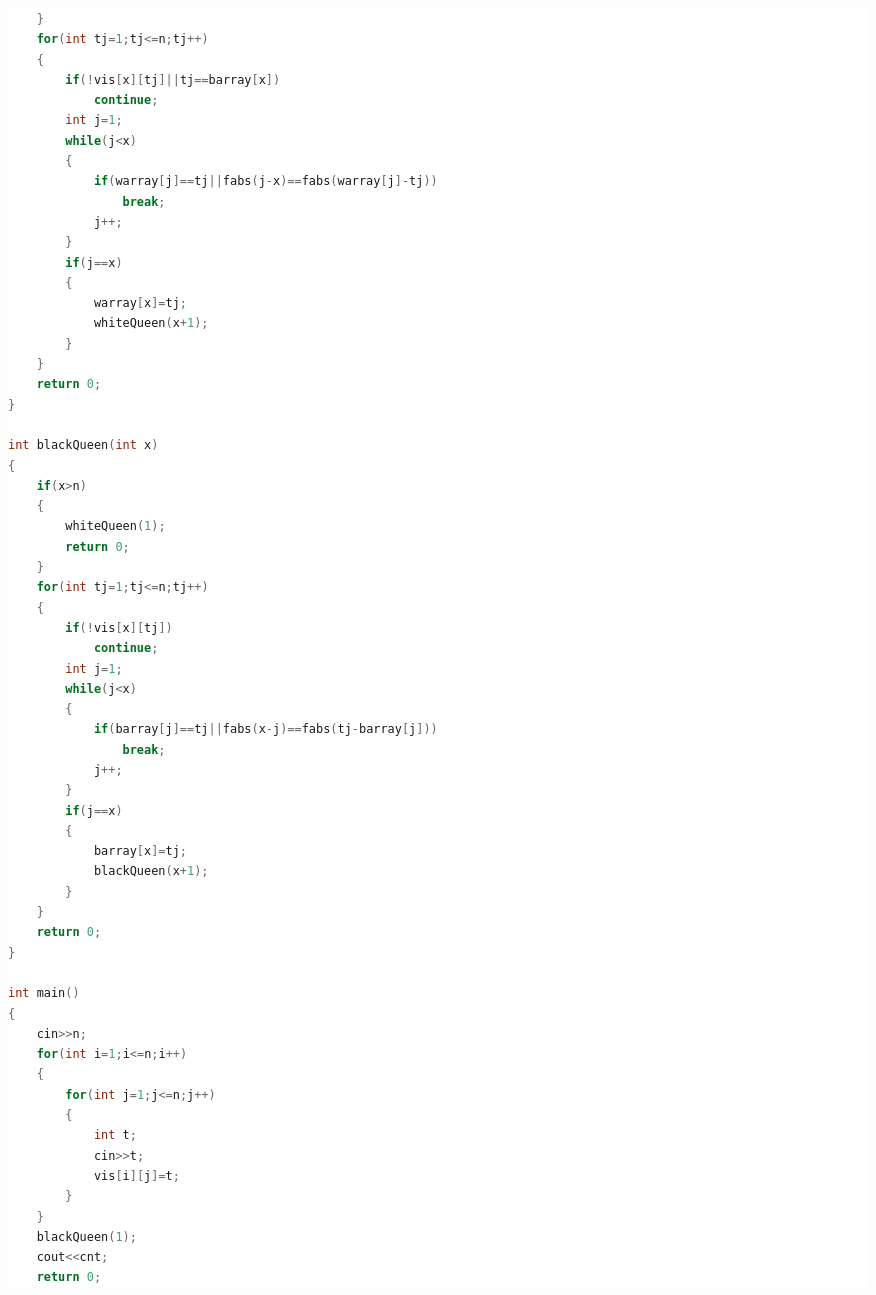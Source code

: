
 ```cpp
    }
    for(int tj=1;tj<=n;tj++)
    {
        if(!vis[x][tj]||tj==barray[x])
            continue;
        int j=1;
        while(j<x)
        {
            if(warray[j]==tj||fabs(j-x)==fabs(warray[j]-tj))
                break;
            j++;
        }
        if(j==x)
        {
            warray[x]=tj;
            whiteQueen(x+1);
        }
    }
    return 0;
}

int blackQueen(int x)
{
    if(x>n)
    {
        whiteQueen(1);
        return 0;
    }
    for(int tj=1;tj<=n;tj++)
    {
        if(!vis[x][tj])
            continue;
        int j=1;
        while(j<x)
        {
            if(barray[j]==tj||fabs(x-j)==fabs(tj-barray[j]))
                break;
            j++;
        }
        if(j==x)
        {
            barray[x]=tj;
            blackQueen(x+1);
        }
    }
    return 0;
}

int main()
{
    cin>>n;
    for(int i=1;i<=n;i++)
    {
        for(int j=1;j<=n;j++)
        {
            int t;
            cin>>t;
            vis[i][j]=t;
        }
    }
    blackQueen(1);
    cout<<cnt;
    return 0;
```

==================================================

▸ Problem details:
Find every line in the listing that has the string "barray", then give the count by itself.

▸ Response:
3